SUNBURY — The superintendent of the Shikellamy School District said three of the six schools have not met requirements of the Pennsylvania Adequate Yearly Progress assessment test, and that’s a problem.
A big one.
However, Pat Kelley is already taking action.
Shikellamy High School now has not meet AYP requirements for the second consecutive year and is under state corrective action, he said. The district will have to submit a plan to the state Department of Education on how the problem will be fixed.
The Chief Shikellamy Elementary School and the Shikellamy Middle School also did not meet AYP requirements and have been put on warning, but the state also will require corrective plans for them.
The Pennsylvania System of School Assessment measures how well students have achieved in reading, mathematics, science and writing according to the state’s academic standards. According to the federal No Child Left Behind Act, students must be 100 percent proficient in reading and math by 2014. The federal act also requires states to determine annually whether schools and districts meet AYP standards.
Kelley released the district’s results for 2011-12 on Thursday night.
“We didn’t do as well as we would have liked,” he said. “I am already working on this, and I am speaking with teachers and administrators, and we are getting a plan together.”
State officials will now monitor the high school, but Kelley said he isn’t worried about that because he will be monitoring the situation himself.
“We will do everything we can to fix this,” the new superintendent said. “Whatever it takes, we will do.”
Kelley, who recently was hired as the district’s top administrator, inherited a slew of nagging problems, including a 2010 incident where a Shikellamy math teacher allegedly gave some 11th-graders test questions before they took the assessment exam.
The district reported the alleged violation almost 29 months ago, on April 27, 2010. Written notification dated April 29, 2010, followed.
The alleged misconduct happened the same year that the district’s math scores for 11th-graders jumped by 31.2 percentage points. Math scores fell back 23.6 percent in 2011.
Documents obtained by The Daily Item last year show that a student reported the improper test preparations to a teacher, who notified administrators. Then-Principal Terry Roden completed an investigation, which he described in a report to former district superintendent and current school director James Hartman.
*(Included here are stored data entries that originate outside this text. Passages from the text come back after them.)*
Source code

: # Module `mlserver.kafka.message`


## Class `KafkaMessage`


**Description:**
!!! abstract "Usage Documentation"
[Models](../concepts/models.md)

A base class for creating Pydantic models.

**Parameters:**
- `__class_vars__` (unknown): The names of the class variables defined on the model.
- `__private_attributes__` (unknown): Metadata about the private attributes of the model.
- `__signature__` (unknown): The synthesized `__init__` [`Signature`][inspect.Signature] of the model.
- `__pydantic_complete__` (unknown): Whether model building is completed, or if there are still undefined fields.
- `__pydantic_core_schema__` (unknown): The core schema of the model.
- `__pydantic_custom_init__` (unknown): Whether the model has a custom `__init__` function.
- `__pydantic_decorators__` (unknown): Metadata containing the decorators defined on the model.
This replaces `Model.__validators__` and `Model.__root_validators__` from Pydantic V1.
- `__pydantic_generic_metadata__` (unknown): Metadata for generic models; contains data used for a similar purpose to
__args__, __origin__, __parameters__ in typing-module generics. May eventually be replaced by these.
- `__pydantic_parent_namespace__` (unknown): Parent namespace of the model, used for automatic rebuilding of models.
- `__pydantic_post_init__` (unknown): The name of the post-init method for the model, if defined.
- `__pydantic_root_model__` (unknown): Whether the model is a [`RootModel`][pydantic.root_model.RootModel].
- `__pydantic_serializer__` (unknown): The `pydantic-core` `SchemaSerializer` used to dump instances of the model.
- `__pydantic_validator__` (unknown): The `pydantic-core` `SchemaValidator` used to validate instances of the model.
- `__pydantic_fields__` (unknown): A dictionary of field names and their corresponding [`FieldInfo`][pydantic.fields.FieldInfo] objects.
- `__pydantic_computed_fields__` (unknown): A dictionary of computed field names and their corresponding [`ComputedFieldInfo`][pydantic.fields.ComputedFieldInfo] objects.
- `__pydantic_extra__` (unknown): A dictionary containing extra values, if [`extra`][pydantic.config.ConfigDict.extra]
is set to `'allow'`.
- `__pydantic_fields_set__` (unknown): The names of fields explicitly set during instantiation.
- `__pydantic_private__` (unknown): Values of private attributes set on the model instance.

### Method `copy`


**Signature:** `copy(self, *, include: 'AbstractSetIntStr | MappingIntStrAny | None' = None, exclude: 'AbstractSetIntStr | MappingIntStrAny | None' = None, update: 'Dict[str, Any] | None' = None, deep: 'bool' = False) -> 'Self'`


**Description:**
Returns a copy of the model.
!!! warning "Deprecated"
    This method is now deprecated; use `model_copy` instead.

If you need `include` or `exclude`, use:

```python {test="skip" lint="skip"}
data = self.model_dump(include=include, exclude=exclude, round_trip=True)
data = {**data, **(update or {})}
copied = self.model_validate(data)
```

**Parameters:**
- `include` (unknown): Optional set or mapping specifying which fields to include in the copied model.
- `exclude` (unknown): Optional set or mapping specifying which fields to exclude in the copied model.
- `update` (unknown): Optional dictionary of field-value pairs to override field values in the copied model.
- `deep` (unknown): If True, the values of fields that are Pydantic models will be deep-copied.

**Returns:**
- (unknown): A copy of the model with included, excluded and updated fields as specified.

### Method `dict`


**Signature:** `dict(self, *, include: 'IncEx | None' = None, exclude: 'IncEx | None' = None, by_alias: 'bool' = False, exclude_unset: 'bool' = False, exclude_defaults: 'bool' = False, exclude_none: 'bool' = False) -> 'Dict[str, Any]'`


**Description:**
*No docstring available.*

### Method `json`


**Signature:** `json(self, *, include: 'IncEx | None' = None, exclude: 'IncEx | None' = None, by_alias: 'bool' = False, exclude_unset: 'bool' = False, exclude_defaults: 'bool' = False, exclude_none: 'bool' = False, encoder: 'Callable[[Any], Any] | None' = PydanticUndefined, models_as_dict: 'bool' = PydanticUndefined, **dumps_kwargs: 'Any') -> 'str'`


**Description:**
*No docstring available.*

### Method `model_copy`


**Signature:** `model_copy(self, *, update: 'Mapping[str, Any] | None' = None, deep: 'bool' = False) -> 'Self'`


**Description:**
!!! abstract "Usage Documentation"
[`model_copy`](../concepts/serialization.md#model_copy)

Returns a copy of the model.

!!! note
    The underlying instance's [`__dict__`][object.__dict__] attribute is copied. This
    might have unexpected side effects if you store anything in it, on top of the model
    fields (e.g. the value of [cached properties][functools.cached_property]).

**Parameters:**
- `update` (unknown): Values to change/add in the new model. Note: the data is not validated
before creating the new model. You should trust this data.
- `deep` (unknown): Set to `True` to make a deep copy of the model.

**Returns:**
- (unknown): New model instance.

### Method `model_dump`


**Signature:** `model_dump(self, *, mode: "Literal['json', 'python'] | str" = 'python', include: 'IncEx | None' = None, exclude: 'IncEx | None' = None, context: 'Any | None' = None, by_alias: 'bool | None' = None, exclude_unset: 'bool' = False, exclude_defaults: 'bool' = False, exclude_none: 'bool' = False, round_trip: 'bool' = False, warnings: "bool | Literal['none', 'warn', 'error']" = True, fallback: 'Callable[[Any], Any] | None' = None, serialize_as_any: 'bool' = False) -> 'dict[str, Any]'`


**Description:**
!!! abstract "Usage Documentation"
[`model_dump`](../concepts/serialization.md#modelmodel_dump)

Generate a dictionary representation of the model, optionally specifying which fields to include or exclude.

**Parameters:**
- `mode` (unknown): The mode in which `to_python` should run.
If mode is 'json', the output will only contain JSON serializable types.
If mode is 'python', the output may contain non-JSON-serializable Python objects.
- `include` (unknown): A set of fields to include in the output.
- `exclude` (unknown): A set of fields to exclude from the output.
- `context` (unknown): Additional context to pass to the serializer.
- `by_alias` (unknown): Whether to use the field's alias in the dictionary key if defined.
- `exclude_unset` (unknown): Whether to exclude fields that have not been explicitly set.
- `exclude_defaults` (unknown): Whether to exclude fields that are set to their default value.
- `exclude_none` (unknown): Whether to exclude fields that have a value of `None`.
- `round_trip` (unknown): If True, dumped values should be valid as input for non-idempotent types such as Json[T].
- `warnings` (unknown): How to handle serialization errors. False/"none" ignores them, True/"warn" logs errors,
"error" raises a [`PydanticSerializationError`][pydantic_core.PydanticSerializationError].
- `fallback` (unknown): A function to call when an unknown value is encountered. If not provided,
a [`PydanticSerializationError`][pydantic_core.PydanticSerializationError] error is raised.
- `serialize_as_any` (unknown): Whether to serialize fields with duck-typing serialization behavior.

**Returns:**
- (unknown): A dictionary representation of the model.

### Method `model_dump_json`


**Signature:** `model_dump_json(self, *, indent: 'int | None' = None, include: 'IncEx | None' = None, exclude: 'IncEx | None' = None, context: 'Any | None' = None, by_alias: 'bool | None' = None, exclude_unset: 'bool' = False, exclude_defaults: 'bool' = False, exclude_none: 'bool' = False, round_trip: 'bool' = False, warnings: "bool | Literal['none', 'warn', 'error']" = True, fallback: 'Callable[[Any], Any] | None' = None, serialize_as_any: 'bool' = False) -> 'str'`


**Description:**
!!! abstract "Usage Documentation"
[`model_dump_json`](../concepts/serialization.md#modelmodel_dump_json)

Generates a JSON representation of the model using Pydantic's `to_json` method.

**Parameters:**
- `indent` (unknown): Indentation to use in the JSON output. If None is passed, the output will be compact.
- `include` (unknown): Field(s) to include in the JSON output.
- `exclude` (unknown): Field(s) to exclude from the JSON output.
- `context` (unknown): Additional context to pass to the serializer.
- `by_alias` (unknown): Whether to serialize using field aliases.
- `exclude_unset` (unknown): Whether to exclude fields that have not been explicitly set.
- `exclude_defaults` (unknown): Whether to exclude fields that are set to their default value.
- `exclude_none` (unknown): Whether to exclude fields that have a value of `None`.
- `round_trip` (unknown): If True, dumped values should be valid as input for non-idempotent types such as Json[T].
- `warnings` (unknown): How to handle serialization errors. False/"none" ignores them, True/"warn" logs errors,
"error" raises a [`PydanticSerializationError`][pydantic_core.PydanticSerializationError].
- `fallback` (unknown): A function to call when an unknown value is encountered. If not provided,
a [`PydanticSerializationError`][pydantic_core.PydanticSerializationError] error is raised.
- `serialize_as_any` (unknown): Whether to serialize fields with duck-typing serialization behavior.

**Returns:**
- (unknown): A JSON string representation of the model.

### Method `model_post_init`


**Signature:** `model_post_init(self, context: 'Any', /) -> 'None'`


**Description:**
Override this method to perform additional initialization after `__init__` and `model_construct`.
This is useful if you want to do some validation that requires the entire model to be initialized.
That probe determined the teacher had copied questions from a prior year’s state test for a study guide, and five of those questions, including an open-ended question, which is worth more points than the multiple-choice questions that make up the majority of the exam, appeared on the 2010 test.
State officials did not return phone calls on Thursday regarding where the investigation stands.
Kelley said he has no information about the alleged incident, and that he is more concerned with getting test scores back up.
“We need to concentrate on fixing the problem,” he said. “All I know is what is in front of me right now, and we need to understand how important these tests are. We have bright kids, and we have the ability to do well on these tests.”
Kelley said he was not surprised to learn the three schools failed.
“The proficiency rate is increasing over the next three years,” he said. “It is about 10 percent a year, so I am not surprised with this. We just need to work on it, and we need to find a solution.”
Kelley said the closing of the C.W. Rice school and Sunbury Middle School last year had no bearing on test scores.
“I don’t think that has anything to do with this,” he said. “I really do believe the proficiency rate has everything to do with this.”
Kelley will be announcing the scores at the Sept. 27 school board meeting.